##### DATASET EXCERPTS #####

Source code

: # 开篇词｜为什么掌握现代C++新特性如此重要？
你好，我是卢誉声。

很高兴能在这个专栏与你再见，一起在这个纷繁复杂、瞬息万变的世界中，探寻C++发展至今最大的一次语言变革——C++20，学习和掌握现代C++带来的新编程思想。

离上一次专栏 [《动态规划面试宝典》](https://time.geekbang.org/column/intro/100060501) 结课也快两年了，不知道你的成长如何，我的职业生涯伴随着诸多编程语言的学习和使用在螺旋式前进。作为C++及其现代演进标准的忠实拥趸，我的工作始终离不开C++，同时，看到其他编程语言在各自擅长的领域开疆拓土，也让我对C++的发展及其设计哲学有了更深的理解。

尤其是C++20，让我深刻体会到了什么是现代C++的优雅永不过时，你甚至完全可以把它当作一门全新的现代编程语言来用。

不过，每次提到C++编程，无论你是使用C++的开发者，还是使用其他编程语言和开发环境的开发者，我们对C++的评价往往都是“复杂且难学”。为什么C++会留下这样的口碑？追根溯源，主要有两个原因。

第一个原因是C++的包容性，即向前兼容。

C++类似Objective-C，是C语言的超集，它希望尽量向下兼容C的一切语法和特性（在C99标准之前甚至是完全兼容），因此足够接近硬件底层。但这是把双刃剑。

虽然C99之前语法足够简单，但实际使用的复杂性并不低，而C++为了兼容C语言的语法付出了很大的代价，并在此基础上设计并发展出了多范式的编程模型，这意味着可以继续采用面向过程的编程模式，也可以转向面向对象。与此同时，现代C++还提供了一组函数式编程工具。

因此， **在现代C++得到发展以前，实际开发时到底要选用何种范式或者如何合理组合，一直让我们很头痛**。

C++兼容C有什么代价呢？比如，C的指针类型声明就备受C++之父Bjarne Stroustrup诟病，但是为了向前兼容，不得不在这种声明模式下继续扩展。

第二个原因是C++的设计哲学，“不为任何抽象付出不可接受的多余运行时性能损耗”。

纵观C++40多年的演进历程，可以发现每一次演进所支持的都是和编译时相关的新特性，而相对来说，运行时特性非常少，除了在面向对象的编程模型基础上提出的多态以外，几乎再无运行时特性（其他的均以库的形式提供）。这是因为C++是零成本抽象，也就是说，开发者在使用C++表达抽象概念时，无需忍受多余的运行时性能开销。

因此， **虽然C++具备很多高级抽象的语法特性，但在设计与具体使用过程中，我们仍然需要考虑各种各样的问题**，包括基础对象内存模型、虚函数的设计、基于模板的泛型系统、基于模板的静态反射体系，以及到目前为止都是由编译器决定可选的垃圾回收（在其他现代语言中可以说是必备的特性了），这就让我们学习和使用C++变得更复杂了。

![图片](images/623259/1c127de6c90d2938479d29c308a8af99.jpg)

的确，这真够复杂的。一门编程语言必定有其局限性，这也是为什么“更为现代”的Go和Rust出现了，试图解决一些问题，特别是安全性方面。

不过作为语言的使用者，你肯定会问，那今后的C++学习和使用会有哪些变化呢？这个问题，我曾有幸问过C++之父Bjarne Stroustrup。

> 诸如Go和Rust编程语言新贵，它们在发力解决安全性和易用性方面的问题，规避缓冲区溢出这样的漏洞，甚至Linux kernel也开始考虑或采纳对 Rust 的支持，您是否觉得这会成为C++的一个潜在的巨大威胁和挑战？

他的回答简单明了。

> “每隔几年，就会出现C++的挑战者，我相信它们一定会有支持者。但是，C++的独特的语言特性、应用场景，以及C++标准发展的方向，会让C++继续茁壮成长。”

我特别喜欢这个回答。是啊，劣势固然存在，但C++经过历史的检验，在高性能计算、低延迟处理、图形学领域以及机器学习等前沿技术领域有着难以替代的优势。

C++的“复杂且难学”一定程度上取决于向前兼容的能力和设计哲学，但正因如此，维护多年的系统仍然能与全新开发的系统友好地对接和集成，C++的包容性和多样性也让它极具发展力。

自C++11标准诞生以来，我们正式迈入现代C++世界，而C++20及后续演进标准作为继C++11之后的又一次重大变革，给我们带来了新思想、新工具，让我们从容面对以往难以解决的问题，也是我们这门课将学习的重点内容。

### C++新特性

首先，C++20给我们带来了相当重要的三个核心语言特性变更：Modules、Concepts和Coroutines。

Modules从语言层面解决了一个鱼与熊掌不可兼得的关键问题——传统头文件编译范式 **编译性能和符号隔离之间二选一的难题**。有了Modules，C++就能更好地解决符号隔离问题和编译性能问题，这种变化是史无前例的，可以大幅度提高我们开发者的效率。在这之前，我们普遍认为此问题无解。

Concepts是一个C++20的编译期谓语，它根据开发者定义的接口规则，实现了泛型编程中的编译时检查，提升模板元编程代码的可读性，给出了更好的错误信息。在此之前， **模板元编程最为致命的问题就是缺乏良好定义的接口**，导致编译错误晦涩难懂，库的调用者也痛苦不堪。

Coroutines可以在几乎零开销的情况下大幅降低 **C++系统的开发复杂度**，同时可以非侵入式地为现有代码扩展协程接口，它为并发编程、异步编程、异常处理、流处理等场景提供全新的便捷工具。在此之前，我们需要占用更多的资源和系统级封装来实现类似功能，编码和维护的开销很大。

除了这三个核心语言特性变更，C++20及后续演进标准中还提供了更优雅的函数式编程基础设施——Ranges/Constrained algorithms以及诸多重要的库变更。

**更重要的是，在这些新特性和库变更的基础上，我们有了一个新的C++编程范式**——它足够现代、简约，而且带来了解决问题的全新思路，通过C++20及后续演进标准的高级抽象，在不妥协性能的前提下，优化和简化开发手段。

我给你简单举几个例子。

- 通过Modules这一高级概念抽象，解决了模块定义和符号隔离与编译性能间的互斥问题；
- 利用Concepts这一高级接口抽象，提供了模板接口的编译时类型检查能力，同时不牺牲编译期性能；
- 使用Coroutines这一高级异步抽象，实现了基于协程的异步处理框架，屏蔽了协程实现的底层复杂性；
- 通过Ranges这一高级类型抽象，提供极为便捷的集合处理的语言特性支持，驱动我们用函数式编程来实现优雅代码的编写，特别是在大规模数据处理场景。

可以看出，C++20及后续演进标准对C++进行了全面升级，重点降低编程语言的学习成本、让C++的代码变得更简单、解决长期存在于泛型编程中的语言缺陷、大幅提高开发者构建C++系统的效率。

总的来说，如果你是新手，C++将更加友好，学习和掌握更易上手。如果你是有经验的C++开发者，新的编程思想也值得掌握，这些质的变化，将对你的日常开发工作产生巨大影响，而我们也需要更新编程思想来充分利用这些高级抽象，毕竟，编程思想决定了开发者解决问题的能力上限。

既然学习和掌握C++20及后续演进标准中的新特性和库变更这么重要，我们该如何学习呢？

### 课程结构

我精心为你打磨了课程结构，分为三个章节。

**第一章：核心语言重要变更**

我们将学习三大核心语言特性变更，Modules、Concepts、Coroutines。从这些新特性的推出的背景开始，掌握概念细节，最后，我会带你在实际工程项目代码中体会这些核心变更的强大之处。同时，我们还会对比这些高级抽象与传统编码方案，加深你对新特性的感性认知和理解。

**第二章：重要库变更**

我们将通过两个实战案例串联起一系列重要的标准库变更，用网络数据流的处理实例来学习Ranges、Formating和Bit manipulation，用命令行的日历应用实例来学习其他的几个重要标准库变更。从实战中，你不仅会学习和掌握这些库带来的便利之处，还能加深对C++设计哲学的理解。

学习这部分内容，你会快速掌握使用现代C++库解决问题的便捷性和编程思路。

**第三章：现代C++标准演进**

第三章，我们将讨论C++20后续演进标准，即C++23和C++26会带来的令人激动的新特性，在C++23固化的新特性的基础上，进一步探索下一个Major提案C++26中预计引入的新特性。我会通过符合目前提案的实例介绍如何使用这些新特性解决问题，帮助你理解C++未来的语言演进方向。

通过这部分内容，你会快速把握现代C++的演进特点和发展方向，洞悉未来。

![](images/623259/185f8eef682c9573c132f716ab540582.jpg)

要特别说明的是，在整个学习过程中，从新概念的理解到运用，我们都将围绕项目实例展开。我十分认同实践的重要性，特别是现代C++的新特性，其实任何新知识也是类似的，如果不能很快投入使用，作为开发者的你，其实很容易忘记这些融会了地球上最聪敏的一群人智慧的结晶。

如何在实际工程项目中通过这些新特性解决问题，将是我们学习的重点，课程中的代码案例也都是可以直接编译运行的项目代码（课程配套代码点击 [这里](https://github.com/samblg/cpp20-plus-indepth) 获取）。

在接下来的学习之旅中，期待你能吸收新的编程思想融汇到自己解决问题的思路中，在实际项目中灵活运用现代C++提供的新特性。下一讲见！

#####

PROMPT >>
Scan the data above for the string "之父Bjarne". Copy every line in which it appears.

SOLUTION FOR THIS PROBLEM >>
C++兼容C有什么代价呢？比如，C的指针类型声明就备受C++之父Bjarne Stroustrup诟病，但是为了向前兼容，不得不在这种声明模式下继续扩展。
不过作为语言的使用者，你肯定会问，那今后的C++学习和使用会有哪些变化呢？这个问题，我曾有幸问过C++之父Bjarne Stroustrup。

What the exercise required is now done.